======== Extracted entries ========
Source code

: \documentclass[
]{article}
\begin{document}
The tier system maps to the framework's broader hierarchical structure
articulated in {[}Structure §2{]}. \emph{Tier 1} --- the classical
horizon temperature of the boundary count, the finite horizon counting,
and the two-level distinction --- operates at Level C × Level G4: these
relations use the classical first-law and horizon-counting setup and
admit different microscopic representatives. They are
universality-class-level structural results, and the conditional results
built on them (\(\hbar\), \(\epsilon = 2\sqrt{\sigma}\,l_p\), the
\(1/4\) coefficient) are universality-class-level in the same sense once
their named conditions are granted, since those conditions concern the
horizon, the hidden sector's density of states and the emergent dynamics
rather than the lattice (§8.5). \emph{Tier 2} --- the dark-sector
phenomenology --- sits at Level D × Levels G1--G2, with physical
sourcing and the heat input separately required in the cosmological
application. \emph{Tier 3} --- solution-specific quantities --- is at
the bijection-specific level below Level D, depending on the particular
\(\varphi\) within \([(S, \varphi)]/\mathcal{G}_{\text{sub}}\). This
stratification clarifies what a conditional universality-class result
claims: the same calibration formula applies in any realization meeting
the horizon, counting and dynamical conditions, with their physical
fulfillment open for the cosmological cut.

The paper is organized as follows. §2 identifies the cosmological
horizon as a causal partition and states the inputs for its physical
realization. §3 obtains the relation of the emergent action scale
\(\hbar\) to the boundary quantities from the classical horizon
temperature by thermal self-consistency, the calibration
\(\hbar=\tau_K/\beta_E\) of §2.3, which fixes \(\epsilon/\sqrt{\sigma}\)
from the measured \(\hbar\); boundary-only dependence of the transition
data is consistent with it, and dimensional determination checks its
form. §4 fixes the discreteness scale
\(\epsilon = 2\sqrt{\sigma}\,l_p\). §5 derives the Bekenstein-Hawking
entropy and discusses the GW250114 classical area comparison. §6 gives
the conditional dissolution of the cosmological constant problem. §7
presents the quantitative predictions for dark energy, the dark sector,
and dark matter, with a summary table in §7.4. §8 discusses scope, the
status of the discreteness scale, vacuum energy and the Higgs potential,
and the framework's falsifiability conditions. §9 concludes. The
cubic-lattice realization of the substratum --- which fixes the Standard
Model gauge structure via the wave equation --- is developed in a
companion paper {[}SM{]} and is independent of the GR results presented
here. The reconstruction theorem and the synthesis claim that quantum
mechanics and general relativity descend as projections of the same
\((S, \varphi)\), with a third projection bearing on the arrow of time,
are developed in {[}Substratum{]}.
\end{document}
========
> Task description:
If a line in the data contains the string "quantities", copy it.

> Answer to this exercise:
application. \emph{Tier 3} --- solution-specific quantities --- is at
\(\hbar\) to the boundary quantities from the classical horizon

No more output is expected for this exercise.